Gender Gap in Pronouns

Gender Gap in Pronouns

By Jen Doll:

There’s a new study that reveals that shifts are being made in the way we write. For a research project led by Generation Me author and San Diego State psychology professor Jean M. Twenge, with W. Keith Campbell and Brittany Gentile of the University of Georgia, the three combed through 1.2 million texts in the Google Books archive, tracking pronouns by gender in works published from 1900 to 2008. Their survey of those books (note: the archive contains 4 percent of books ever published) found that, as Hillel Italie writes in a piece for the AP, the “gender pronoun gap” has changed. Yes, add this to your file on gender byline and media coverage gaps and How To Tumblrs for Women; there is a “gender pronoun gap” as well.

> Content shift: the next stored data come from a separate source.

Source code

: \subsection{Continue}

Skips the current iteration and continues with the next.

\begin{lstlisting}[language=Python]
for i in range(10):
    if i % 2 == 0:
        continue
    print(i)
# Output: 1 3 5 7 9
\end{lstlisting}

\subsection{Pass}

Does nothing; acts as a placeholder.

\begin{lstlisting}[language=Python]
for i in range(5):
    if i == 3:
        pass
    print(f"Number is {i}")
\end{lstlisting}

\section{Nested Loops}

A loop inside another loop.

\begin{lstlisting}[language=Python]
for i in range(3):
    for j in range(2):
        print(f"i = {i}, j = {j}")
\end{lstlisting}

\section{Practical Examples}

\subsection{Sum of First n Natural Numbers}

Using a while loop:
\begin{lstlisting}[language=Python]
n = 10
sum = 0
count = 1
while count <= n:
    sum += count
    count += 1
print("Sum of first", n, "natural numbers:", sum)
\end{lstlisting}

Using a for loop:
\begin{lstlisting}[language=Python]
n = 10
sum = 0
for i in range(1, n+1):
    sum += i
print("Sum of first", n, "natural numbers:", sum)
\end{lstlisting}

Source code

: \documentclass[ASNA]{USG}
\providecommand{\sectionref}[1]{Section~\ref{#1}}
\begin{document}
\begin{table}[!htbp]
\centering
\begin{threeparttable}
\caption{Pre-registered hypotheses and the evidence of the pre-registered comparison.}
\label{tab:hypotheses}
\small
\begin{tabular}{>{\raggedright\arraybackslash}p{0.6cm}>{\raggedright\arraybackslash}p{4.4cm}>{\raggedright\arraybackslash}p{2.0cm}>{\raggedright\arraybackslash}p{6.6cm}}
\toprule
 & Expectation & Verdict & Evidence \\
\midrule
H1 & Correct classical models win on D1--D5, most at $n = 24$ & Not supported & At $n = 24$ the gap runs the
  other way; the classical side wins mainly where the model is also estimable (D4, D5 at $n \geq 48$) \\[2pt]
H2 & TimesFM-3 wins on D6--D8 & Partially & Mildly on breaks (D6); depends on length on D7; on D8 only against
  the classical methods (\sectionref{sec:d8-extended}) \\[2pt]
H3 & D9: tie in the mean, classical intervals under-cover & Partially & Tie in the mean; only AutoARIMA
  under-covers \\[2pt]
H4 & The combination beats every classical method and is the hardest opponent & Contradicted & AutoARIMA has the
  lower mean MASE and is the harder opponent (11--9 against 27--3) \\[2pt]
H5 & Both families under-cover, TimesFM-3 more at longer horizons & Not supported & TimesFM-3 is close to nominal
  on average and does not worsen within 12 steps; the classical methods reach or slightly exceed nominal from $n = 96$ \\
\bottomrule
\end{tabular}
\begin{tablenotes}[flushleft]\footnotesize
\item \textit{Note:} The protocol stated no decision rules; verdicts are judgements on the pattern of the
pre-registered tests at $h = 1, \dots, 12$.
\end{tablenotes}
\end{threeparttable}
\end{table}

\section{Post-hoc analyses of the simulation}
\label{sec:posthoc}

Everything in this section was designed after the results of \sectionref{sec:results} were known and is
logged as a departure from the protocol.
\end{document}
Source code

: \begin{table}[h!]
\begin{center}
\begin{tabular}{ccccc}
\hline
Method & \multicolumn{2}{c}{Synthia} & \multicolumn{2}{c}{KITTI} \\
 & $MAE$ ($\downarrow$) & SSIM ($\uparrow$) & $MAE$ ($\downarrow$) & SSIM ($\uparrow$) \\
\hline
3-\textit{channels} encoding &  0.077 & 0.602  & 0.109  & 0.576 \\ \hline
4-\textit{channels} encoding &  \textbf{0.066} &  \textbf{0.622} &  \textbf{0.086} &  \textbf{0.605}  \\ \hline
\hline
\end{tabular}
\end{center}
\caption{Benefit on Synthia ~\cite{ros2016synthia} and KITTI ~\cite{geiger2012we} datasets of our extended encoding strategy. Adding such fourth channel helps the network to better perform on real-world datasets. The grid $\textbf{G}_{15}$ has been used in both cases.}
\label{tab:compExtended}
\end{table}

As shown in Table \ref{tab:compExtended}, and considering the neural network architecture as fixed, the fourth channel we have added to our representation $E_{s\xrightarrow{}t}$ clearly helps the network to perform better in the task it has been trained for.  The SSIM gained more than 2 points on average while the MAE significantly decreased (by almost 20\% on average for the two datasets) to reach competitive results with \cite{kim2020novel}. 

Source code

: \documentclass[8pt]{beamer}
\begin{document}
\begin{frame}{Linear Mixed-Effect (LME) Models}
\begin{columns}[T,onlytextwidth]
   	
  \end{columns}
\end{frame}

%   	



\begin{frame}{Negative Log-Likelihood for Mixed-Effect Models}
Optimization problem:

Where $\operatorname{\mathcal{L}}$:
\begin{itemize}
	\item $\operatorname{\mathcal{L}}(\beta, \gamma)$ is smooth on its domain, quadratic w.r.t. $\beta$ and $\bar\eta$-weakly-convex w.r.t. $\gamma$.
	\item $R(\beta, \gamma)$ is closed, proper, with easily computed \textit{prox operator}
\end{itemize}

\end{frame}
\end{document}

From Twenge’s paper: “Between 1900 and 1945, 3.5 male pronouns appeared for every female pronoun [she, her, herself, hers], increasing to 4.5 male pronouns during the postwar era of the 1950s and early 1960s. After 1968, the ratio dropped precipitously, reaching 2 male pronouns per female pronoun by the 2000s. From 1968 to 2008, the use of male pronouns decreased as female pronouns increased.” Italie writes, “The ratio had shrunk to 3:1 by 1975, and less than 2:1 by 2005.”

What’s the significance of this? Twenge explains in her paper that “the gender pronoun ratio was significantly correlated with indicators of U.S. women’s status such as educational attainment, labor force participation, and age at first marriage as well as women’s assertiveness, a personality trait linked to status. Books used relatively more female pronouns when women’s status was high and fewer when it was low. The results suggest that cultural products such as books mirror U.S. women’s status and changing trends ingender equality over the generations.” Or, more simply, the rise in all of those indicators—as women married later, had careers, and became more independent and assertive—correlated to a rise in the use of female pronouns in writing.

In a statement, Twenge said the shift in language evidenced by the research is “one of the largest, and most rapid, cultural changes ever observed,” and that it reflects “the incredible increase in women’s status since the late 1960s in the U.S.”